Audio-Visual Histories of Cinema
Overview
- Credit value: 30 credits at Level 7
- Convenor: Dorota Ostrowska (subject to change)
- Assessment: an essay of 5000 words (100%)
Module description
From the end of the World War Two until the early 1990s, Europe was gripped by the Cold War and divided by the Iron Curtain. While Western Europe was aligned with the United States, Eastern Europe found itself under the influence of the Soviet Union and its alternative model of cultural production inspired by the communist ideology. Although national cinemas on both sides of the Wall followed their own rhythms and were cut to the measure of their diverse political, social and economic circumstances, they remained in a dialogue with each other and followed surprisingly similar aesthetic trajectories. Almost immediately after the war, Italy's neo-realism attracted worldwide attention and inspired experiments in new forms of 'realism' in France, Russia and Poland. These realisms became vehicles for coming to terms with recent history, before they gave way to the modernist experiments which flourished in Italy, France and Germany.

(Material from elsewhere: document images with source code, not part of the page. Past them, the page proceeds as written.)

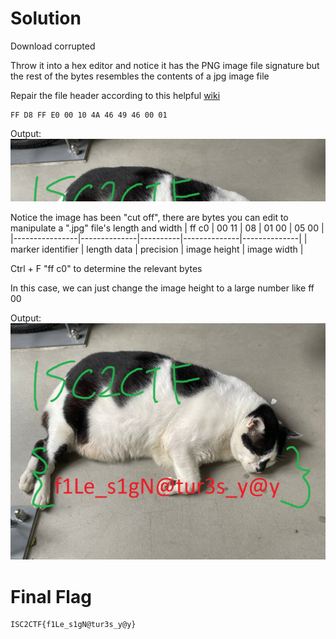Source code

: # Solution
Download corrupted

Throw it into a hex editor and notice it has the PNG image file signature but the rest of the bytes resembles the contents of a jpg image file

Repair the file header according to this helpful [wiki](https://en.wikipedia.org/wiki/List_of_file_signatures)
```
FF D8 FF E0 00 10 4A 46 49 46 00 01
```
Output:
![](repaired.jpg)

Notice the image has been "cut off", there are bytes you can edit to manipulate a ".jpg" file's length and width
| ff c0          | 00 11        | 08       | 01 00        | 05 00        |
|----------------|--------------|----------|--------------|--------------|
| marker identifier | length data | precision | image height | image width  |

Ctrl + F "ff c0" to determine the relevant bytes

In this case, we can just change the image height to a large number like ff 00

Output:
![](lengthened.jpg)

# Final Flag
```
ISC2CTF{f1Le_s1gN@tur3s_y@y}
```
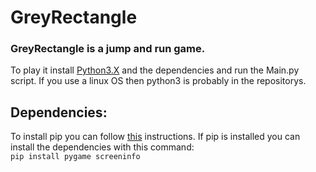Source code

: # GreyRectangle
### GreyRectangle is a jump and run game.

To play it install [Python3.X](https://www.python.org/downloads/release/python-365/) and the dependencies  and run the Main.py script. If you use a linux OS then python3 is probably in the repositorys.

## Dependencies:
To install pip you can follow [this](https://pip.pypa.io/en/stable/installing/) instructions.
If pip is installed you can install the dependencies with this command:                                                             
```pip install pygame screeninfo```
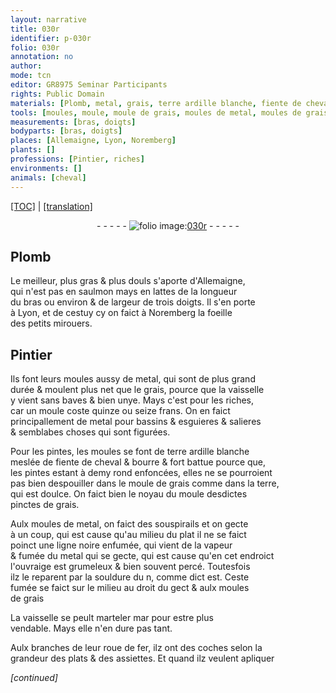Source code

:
 ```yaml
---
layout: narrative
title: 030r
identifier: p-030r
folio: 030r
annotation: no
author:
mode: tcn
editor: GR8975 Seminar Participants
rights: Public Domain
materials: [Plomb, metal, grais, terre ardille blanche, fiente de cheval, bourre, terre, souldure, fer]
tools: [moules, moule, moule de grais, moules de metal, moules de grais, roue de fer]
measurements: [bras, doigts]
bodyparts: [bras, doigts]
places: [Allemaigne, Lyon, Noremberg]
plants: []
professions: [Pintier, riches]
environments: []
animals: [cheval]
---
```


<p><a href="{{ site.baseurl }}/normalized/">[TOC]</a> | <a href="{{ site.baseurl }}/texts/p-030r_tl/" target="_blank">[translation]</a></p><div class="folio" align="center">- - - - - <a href="http://gallica.bnf.fr/ark:/12148/btv1b10500001g/f65.image" target="_blank"><img src="https://cu-mkp.github.io/2017-workshop-edition/assets/photo-icon.png" alt="folio image: " style="display:inline-block; margin-bottom:-3px;"/>030r</a> - - - - - </div>  
  

## <span class="m">Plomb</span>

 
Le meilleur, plus gras & plus douls s'aporte d'<span class="pl">Allemaigne</span>,<br/> qui n'est pas en saulmon mays en lattes de la longueur<br/> du <span class="ms"><span class="bp">bras</span></span> ou environ & de largeur de trois <span class="ms"><span class="bp">doigts</span></span>. Il s'en porte<br/> à <span class="pl">Lyon</span>, et de cestuy cy on faict à <span class="pl">Noremberg</span> la foeille<br/> des petits mirouers.
 
 
  

## <span class="pro">Pintier</span>

 
Ils font leurs <span class="tl">moules</span> aussy de <span class="m">metal</span>, qui sont de plus grand<br/> durée & moulent plus net que le <span class="m">grais</span>, pource que la vaisselle<br/> y vient sans baves & bien unye. Mays c'est pour les <span class="pro">riches</span>,<br/> car un <span class="tl">moule</span> coste quinze ou seize <span class="cn">frans</span>. On en faict<br/> principallem<span class="exp">ent</span> de <span class="m">metal</span> pour bassins & esguieres & salieres<br/> & semblabes choses qui sont figurées.
 
Pour les pintes, les <span class="tl">moules</span> se font de <span class="m">terre ardille blanche</span><br/> meslée de <span class="m">fiente de <span class="al">cheval</span></span> & <span class="m">bourre</span> & fort battue pource que,<br/> les pintes estant à demy rond enfoncées, elles ne se pourroient<br/> pas bien despouiller dans le <span class="tl">moule de <span class="m">grais</span></span> co<span class="exp">mm</span>e dans la <span class="m">terre</span>,<br/> qui est doulce. On faict bien le noyau du <span class="tl">moule</span> desdictes<br/> pinctes de <span class="m">grais</span>.
 
Aulx <span class="tl">moules de <span class="m">metal</span></span>, on faict des souspirails et on gecte<br/> à un coup, qui est cause qu'au milieu du plat il ne se faict<br/> poinct une ligne noire enfumée, qui vient de la vapeur<br/> & fumée du <span class="m">metal</span> qui se gecte, qui est cause qu'en cet endroict<br/> l'ouvraige est grumeleux & bien souvent percé. Toutesfois<br/> ilz le reparent par la <span class="m">souldure</span> <span class="del">du n</span>, co<span class="exp">mm</span>e dict est. Ceste<br/> fumée se faict sur le milieu au droit du gect & aulx <span class="tl">moules<br/> de <span class="m">grais</span></span>
 
La vaisselle se peult marteler <span class="del">mar</span> pour estre plus<br/> vendable. Mays elle n'en dure pas tant.
 
Aulx branches de leur <span class="tl">roue de <span class="m">fer</span></span>, ilz ont des coches selon la<br/> grandeur des plats & des assiettes. Et quand ilz veulent apliquer
 
*[continued]*
 
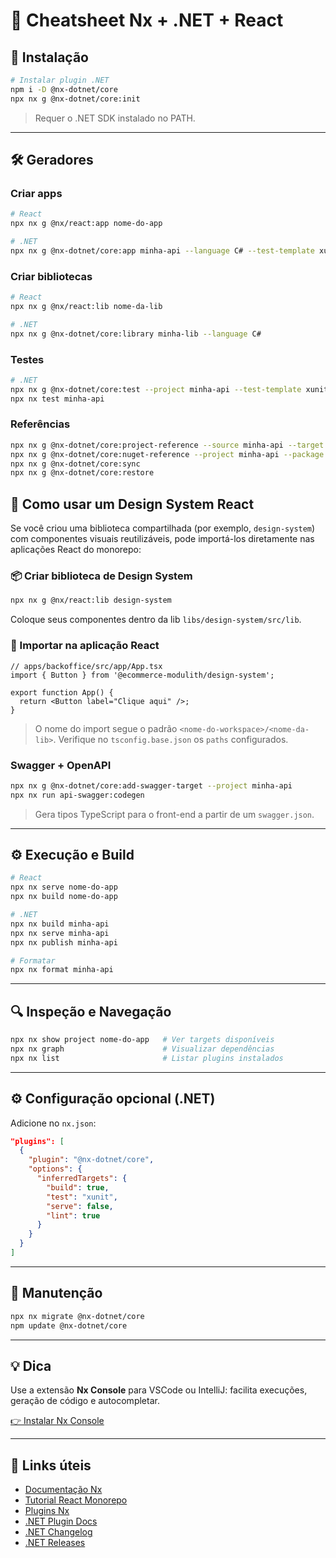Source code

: # 🧩 Cheatsheet Nx + .NET + React

## 🚀 Instalação

```bash
# Instalar plugin .NET
npm i -D @nx-dotnet/core
npx nx g @nx-dotnet/core:init
```

> Requer o .NET SDK instalado no PATH.

---

## 🛠️ Geradores

### Criar apps

```bash
# React
npx nx g @nx/react:app nome-do-app

# .NET
npx nx g @nx-dotnet/core:app minha-api --language C# --test-template xunit
```

### Criar bibliotecas

```bash
# React
npx nx g @nx/react:lib nome-da-lib

# .NET
npx nx g @nx-dotnet/core:library minha-lib --language C#
```

### Testes

```bash
# .NET
npx nx g @nx-dotnet/core:test --project minha-api --test-template xunit
npx nx test minha-api
```

### Referências

```bash
npx nx g @nx-dotnet/core:project-reference --source minha-api --target minha-lib
npx nx g @nx-dotnet/core:nuget-reference --project minha-api --package Pacote.Nome
npx nx g @nx-dotnet/core:sync
npx nx g @nx-dotnet/core:restore
```

## 🧪 Como usar um Design System React

Se você criou uma biblioteca compartilhada (por exemplo, `design-system`) com componentes visuais reutilizáveis, pode importá-los diretamente nas aplicações React do monorepo:

### 📦 Criar biblioteca de Design System

```bash
npx nx g @nx/react:lib design-system
```

Coloque seus componentes dentro da lib `libs/design-system/src/lib`.

### 🔗 Importar na aplicação React

```tsx
// apps/backoffice/src/app/App.tsx
import { Button } from '@ecommerce-modulith/design-system';

export function App() {
  return <Button label="Clique aqui" />;
}
```

> O nome do import segue o padrão `<nome-do-workspace>/<nome-da-lib>`. Verifique no `tsconfig.base.json` os `paths` configurados.

### Swagger + OpenAPI

```bash
npx nx g @nx-dotnet/core:add-swagger-target --project minha-api
npx nx run api-swagger:codegen
```

> Gera tipos TypeScript para o front-end a partir de um `swagger.json`.

---

## ⚙️ Execução e Build

```bash
# React
npx nx serve nome-do-app
npx nx build nome-do-app

# .NET
npx nx build minha-api
npx nx serve minha-api
npx nx publish minha-api

# Formatar
npx nx format minha-api
```

---

## 🔍 Inspeção e Navegação

```bash
npx nx show project nome-do-app   # Ver targets disponíveis
npx nx graph                      # Visualizar dependências
npx nx list                       # Listar plugins instalados
```

---

## ⚙️ Configuração opcional (.NET)

Adicione no `nx.json`:

```json
"plugins": [
  {
    "plugin": "@nx-dotnet/core",
    "options": {
      "inferredTargets": {
        "build": true,
        "test": "xunit",
        "serve": false,
        "lint": true
      }
    }
  }
]
```

---

## 🔄 Manutenção

```bash
npx nx migrate @nx-dotnet/core
npm update @nx-dotnet/core
```

---

## 💡 Dica

Use a extensão **Nx Console** para VSCode ou IntelliJ: facilita execuções, geração de código e autocompletar.

[👉 Instalar Nx Console](https://nx.dev/getting-started/editor-setup)

---

## 🔗 Links úteis

* [Documentação Nx](https://nx.dev)
* [Tutorial React Monorepo](https://nx.dev/getting-started/tutorials/react-monorepo-tutorial)
* [Plugins Nx](https://nx.dev/plugin-registry)
* [.NET Plugin Docs](https://nx-dotnet.com/core)
* [.NET Changelog](https://nx-dotnet.com/changelog)
* [.NET Releases](https://github.com/nx-dotnet/nx-dotnet/releases)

This module places several key films each week in their social, historical and critical contexts, with the aim of arriving at an overview of post-war European cinema's strengths and weaknesses. The module draws on a range of audio-visual critical material such as film essays, TV and cinema documentaries in order to understand and critically assess the advantages and limitations of the audio-visual criticism and knowledge in presenting and conveying the history of cinema. The presentation and exploration of the post-war history of European cinema is placed in a wider context of Hollywood and world cinema which the audio-visual critical material enables and encourages.
Indicative module content
- What's film history? A cinema of liberation: Italian Neo-Realism
- After Stalin: 'thaw' in the USSR and Eastern Europe (Poland)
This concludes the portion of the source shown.